Untuk Tujuan yang Lebih Tinggi
Guru yang baik tidak mengajar untuk mendapatkan uang semata. Ia tidak mengajar untuk mendapatkan nama baik semata. Ia bekerja untuk tujuan yang lebih tinggi, yakni membentuk generasi bangsa masa depan yang mampu berpikir kritis, reflektif, kreatif, dan “bernafsu” untuk mewujudkan kebaikan bersama untuk semua. Dengan mengejar tujuan yang lebih tinggi, uang dan nama baik akan mengikuti.
Guru yang baik mengajar, karena ia senang mengajar. Ia mendidik, karena ia menemukan kebahagiaan di dalam mendidik. Uang dan nama baik adalah urusan belakangan, yang akan datang sejalan dengan kualitas pengajaran dan pendidikan yang diberikannya (bukan terbalik).
Seorang pemimpin juga harus bekerja untuk tujuan yang lebih tinggi, yang sejalan dengan visi dan misi organisasi yang ia pimpin. Ia hidup dan bekerja dengan visi yang jelas, serta tidak gampang tergoda dengan keuntungan jangka pendek, ataupun kesempatan yang tidak jujur untuk mendapatkan keuntungan singkat. Ia yakin, bahwa uang dan nama baik akan datang, jika ia dan organisasinya memberikan yang terbaik kepada masyarakat sesuai dengan visi dan misi organisasinya.
Guru dan Kepemimpinan
Untuk menjadi pemimpin yang baik, orang perlu untuk menjadi guru yang baik. Keduanya membutuhkan kualitas kepribadian yang sama.
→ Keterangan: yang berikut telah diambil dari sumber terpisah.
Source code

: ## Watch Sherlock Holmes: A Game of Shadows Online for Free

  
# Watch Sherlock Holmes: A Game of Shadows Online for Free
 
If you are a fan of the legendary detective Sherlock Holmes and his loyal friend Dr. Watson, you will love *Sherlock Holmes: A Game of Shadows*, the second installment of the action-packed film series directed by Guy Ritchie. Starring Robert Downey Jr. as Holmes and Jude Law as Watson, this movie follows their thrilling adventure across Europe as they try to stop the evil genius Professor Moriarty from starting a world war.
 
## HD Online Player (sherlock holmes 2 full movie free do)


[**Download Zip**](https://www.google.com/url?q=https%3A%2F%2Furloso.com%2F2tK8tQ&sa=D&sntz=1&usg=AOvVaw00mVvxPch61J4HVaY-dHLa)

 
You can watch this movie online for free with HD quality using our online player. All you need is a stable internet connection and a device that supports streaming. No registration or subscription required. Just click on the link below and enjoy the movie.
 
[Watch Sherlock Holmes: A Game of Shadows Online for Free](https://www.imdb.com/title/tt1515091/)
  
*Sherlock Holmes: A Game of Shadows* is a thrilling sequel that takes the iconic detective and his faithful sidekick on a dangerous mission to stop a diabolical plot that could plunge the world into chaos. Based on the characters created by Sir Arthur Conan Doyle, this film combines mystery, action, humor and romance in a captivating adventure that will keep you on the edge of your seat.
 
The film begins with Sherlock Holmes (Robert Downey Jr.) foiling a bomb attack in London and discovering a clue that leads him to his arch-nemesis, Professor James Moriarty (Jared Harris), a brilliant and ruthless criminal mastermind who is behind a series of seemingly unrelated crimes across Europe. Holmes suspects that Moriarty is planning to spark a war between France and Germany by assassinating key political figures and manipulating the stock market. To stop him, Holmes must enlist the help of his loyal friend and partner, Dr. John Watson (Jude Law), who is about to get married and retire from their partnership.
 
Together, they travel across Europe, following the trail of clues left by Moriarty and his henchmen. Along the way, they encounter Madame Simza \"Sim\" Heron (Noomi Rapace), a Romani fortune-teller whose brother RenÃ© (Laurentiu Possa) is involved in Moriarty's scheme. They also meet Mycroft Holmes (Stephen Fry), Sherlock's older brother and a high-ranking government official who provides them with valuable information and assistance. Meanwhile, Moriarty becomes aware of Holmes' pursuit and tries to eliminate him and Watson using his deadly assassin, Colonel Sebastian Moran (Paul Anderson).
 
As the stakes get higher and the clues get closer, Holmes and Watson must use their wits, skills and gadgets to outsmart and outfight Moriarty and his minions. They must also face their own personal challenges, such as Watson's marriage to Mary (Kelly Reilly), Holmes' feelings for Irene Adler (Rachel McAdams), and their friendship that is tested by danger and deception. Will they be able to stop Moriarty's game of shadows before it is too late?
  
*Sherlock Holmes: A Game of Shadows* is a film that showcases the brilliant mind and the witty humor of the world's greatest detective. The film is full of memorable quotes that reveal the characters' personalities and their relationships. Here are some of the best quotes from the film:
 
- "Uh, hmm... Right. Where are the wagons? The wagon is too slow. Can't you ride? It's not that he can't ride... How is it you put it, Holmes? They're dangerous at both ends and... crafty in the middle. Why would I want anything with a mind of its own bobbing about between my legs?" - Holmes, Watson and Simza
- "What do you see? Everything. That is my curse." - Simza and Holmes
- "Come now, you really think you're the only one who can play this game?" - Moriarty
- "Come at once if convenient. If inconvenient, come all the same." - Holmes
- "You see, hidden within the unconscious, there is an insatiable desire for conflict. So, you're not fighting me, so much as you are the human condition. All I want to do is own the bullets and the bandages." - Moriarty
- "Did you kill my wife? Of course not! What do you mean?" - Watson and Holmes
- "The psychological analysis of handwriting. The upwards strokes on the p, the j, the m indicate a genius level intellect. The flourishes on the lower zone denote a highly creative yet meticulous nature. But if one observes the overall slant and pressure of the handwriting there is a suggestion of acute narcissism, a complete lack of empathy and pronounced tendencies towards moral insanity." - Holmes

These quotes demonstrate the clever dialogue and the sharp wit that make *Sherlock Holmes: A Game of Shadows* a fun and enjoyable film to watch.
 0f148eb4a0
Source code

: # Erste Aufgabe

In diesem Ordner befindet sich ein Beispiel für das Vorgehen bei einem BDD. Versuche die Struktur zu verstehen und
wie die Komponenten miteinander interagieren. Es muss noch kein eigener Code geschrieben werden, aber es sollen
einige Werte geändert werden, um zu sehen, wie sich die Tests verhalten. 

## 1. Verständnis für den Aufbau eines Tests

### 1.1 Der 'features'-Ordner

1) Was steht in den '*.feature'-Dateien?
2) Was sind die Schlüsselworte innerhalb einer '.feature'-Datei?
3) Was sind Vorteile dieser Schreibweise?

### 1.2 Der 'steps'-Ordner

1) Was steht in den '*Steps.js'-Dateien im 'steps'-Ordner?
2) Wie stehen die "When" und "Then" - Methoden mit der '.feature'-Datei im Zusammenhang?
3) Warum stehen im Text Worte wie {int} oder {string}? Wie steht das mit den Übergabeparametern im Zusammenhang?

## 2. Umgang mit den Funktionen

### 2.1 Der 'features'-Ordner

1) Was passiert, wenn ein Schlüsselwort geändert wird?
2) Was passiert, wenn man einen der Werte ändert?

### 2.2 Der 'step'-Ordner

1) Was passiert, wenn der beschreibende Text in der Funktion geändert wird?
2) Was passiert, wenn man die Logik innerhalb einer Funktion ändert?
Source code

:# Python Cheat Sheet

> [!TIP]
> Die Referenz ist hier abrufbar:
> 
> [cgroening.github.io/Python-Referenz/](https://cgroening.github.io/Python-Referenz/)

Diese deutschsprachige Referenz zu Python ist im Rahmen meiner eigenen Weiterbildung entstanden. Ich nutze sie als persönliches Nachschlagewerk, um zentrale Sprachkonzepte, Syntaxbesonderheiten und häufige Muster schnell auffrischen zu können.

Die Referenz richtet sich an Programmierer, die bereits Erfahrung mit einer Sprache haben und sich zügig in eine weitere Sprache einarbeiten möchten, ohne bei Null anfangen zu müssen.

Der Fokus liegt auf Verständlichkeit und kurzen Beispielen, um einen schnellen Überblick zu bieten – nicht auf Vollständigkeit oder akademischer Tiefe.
Keduanya membutuhkan cinta dan keseimbangan yang kreatif antara sikap fleksibel dan displin diri di dalam mendidik, mengajar, ataupun memimpin. Maka tidak heran jika di Indonesia, kita mengalami dua krisis yang berjalan berbarengan, yakni krisis kepemimpinan, sekaligus krisis guru yang bermutu.
Walaupun bukan berprofesi sebagai guru, semua bisa mulai belajar menjadi “guru” yang baik dalam hidup sehari-hari kita. Kualitas-kualitas itu juga akan amat membantu kita dalam menjadi pemimpin di dalam hidup, mulai dari pemimpin keluarga, maupun pemimpin negara. Jadi tunggu apa lagi? Selamat belajar menjadi guru, dan selamat memimpin.

No comments:

Post a Comment

Antagonis - Politik

Antagonis - Politik Faktor Penyebab Beberapa sebab utama dari krisis politik ini, yakni feodalisme, oligarki dan banalitas kejahat...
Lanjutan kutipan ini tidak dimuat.